On May 8, 1981, the Honorable Walter T. Cox, III, issued an order enjoining appellants from arresting respondents for violating Section 16-15-270(a) of the obscenity statutes without a prior judicial determination of obscenity. S. C. Code Ann. § 16-15-270(a) (Supp. 1980). The injunctive order also provided that respondents would be given an opportunity to cease and desist from disseminating the obscene material prior to any arrest. S. C. Code Ann. § 16-15-320 (Supp. 1980). Appellant Anders filed a Notice of Appeal with respect to the 1981 injunctive order but later abandoned that appeal.

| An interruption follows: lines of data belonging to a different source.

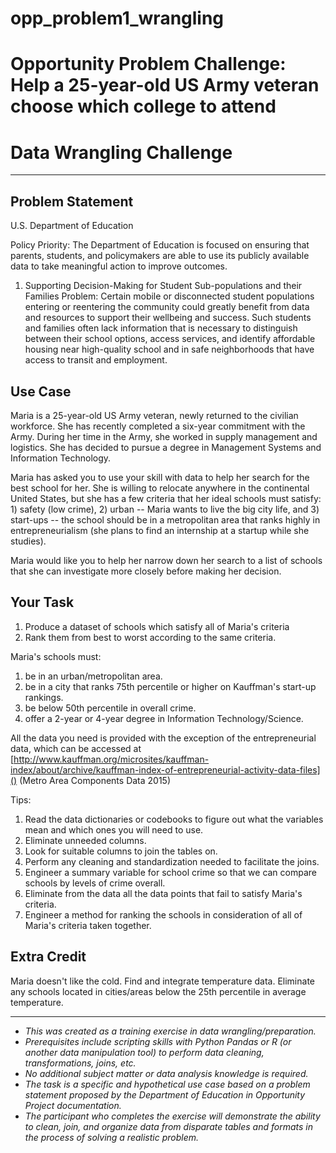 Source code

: # opp_problem1_wrangling

# Opportunity Problem Challenge: Help a 25-year-old US Army veteran choose which college to attend

# Data Wrangling Challenge

---------------------

## Problem Statement

U.S. Department of Education

Policy Priority: The Department of Education is focused on ensuring that parents, students, and policymakers are able to use its publicly available data to take meaningful action to improve outcomes. 

1. Supporting Decision-Making for Student Sub-populations and their Families
Problem: Certain mobile or disconnected student populations entering or reentering the community could greatly benefit from data and resources to support their wellbeing and success. Such students and families often lack information that is necessary to distinguish between their school options, access services, and identify affordable housing near high-quality school and in safe neighborhoods that have access to transit and employment. 

## Use Case

Maria is a 25-year-old US Army veteran, newly returned to the civilian workforce. She has recently completed a six-year commitment with the Army. During her time in the Army, she worked in supply management and logistics. She has decided to pursue a degree in Management Systems and Information Technology. 

Maria has asked you to use your skill with data to help her search for the best school for her. She is willing to relocate anywhere in the continental United States, but she has a few criteria that her ideal schools must satisfy: 1) safety (low crime), 2) urban -- Maria wants to live the big city life, and 3) start-ups -- the school should be in a metropolitan area that ranks highly in entrepreneurialism (she plans to find an internship at a startup while she studies). 

Maria would like you to help her narrow down her search to a list of schools that she can investigate more closely before making her decision.

## Your Task 

1. Produce a dataset of  schools which satisfy all of Maria's criteria
2. Rank them from best to worst according to the same criteria.

Maria's schools must:

1. be in an urban/metropolitan area.
2. be in a city that ranks 75th percentile or higher on Kauffman's start-up rankings.
3. be below 50th percentile in overall crime.
4. offer a 2-year or 4-year degree in Information Technology/Science.

All the data you need is provided with the exception of the entrepreneurial data, which can be accessed at [http://www.kauffman.org/microsites/kauffman-index/about/archive/kauffman-index-of-entrepreneurial-activity-data-files]() (Metro Area Components Data 2015)

Tips:
1. Read the data dictionaries or codebooks to figure out what the variables mean and which ones you will need to use.
2. Eliminate unneeded columns.
3. Look for suitable columns to join the tables on.
4. Perform any cleaning and standardization needed to facilitate the joins.
5. Engineer a summary variable for school crime so that we can compare schools by levels of crime overall.
6. Eliminate from the data all the data points that fail to satisfy Maria's criteria.
7. Engineer a method for ranking the schools in consideration of all of Maria's criteria taken together.

## Extra Credit

Maria doesn't like the cold. Find and integrate temperature data. Eliminate any schools located in cities/areas below the 25th percentile in average temperature.

--------------------------------

- *This was created as a training exercise in data wrangling/preparation.*
- *Prerequisites include scripting skills with Python Pandas or R (or another data manipulation tool) to perform data cleaning, transformations, joins, etc.*
- *No additional subject matter or data analysis knowledge is required.*
- *The task is a specific and hypothetical use case based on a problem statement proposed by the Department of Education in Opportunity Project documentation.*
- *The participant who completes the exercise will demonstrate the ability to clean, join, and organize data from disparate tables and formats in the process of solving a realistic problem.*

On April 26, 1986, appellants procured the arrests of respondents for violating Section 16-15-320. Id. Subsequently respondents moved before the Honorable Marion H. Kinon for a Rule to Show Cause why the 1981 order was not still in effect. Judge Kinon ruled that because appellants had not appealed the injunctive order, they remained bound under the doctrine of res judicata, and that respondents’ arrests were violative of the injunction.
A continuing injunction is subject to modification upon a showing of significantly changed factual circumstances or substantive changes in the statutory or decisional law. See, United States v. Swift, 286 U.S. 106, 52 S. Ct. 460, 76 L. Ed. 999 (1932). When evidence of a change in facts or the law is presented, the court which rendered the permanent injunction has the inherent power or authority to vacate or modify the injunction. Neal v. Darby, 282 S. C. 277, 318 S. E. (2d) 18 (Ct. App. 1984). Before arresting respondents, appellants never sought to have the court of *344original jurisdiction modify or terminate the 1981 injunction. Appellants’ failure in this regard mandates affirmation of the trial court’s decision.

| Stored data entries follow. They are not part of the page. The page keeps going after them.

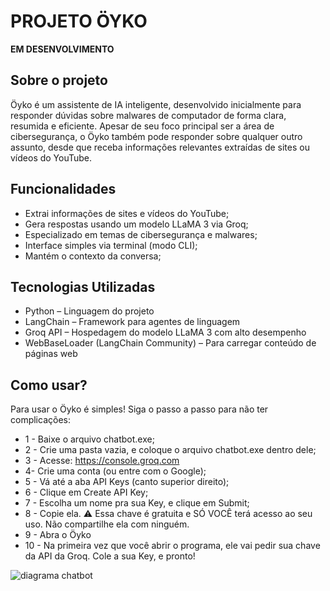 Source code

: # PROJETO ÖYKO
**EM DESENVOLVIMENTO**
## Sobre o projeto
Öyko é um assistente de IA inteligente, desenvolvido inicialmente para responder dúvidas sobre malwares de computador de forma clara, resumida e eficiente. Apesar de seu foco principal ser a área de cibersegurança, o Öyko também pode responder sobre qualquer outro assunto, desde que receba informações relevantes extraídas de sites ou vídeos do YouTube.
## Funcionalidades
- Extrai informações de sites e vídeos do YouTube;
- Gera respostas usando um modelo LLaMA 3 via Groq;
- Especializado em temas de cibersegurança e malwares;
- Interface simples via terminal (modo CLI);
- Mantém o contexto da conversa;
## Tecnologias Utilizadas
- Python – Linguagem do projeto
- LangChain – Framework para agentes de linguagem
- Groq API – Hospedagem do modelo LLaMA 3 com alto desempenho
- WebBaseLoader (LangChain Community) – Para carregar conteúdo de páginas web
## Como usar?
Para usar o Öyko é simples! Siga o passo a passo para não ter complicações:

- 1 - Baixe o arquivo chatbot.exe;
- 2 - Crie uma pasta vazia, e coloque o arquivo chatbot.exe dentro dele;
- 3 - Acesse: https://console.groq.com
- 4- Crie uma conta (ou entre com o Google);
- 5 - Vá até a aba API Keys (canto superior direito);
- 6 - Clique em Create API Key;
- 7 - Escolha um nome pra sua Key, e clique em Submit;
- 8 - Copie ela. ⚠️ Essa chave é gratuita e SÓ VOCÊ terá acesso ao seu uso. Não compartilhe ela com ninguém.
- 9 - Abra o Öyko
- 10 - Na primeira vez que você abrir o programa, ele vai pedir sua chave da API da Groq. Cole a sua Key, e pronto!

![diagrama chatbot](https://github.com/user-attachments/assets/a3f0af75-a4f4-416b-bf4e-a41be982de73)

We note for the record that § 16-15-270 was passed by the General Assembly in 1978 and subsequently amended. S. C. Code Ann. § 16-15-270 (1986). However, Sections 16-15-270 and 320 were repealed by the General Assembly’s Act 168 on October 7, 1987. S. C. Act 168 of 1987. In 1982, this Court decided State v. Barrett, 278 S. C. 92, 292 S. E. (2d) 590 (1982), and held that Section 16-15-270 served as a limitation upon the search and seizure of allegedly obscene material but was not a limitation upon obscenity prosecutions. 278 S. C. 92, 97-98, 292 S. E. (2d) 59, 593. Subsequently, the United States Fourth Circuit Court of Appeals ruled in Olson v. Leeke, 744 F. (2d) 1061 (4th Cir. 1984), that the constitution does not require a “pre-indictment civil determination that material is obscene.” Id., at 1062. Hence, the repeal of the statutes and the decisions in Barrett and Olson may constitute sufficient changes in the law to support termination or modification of the 1981 injunction upon a proper showing.
Because the injunctive order is still in effect, we affirm the circuit court’s decision invalidating respondents’ arrests and dismissing the charges against respondents and their agents.
Affirmed.
Ness, C. J., and Gregory, Harwell, and Chandler, JJ., concur.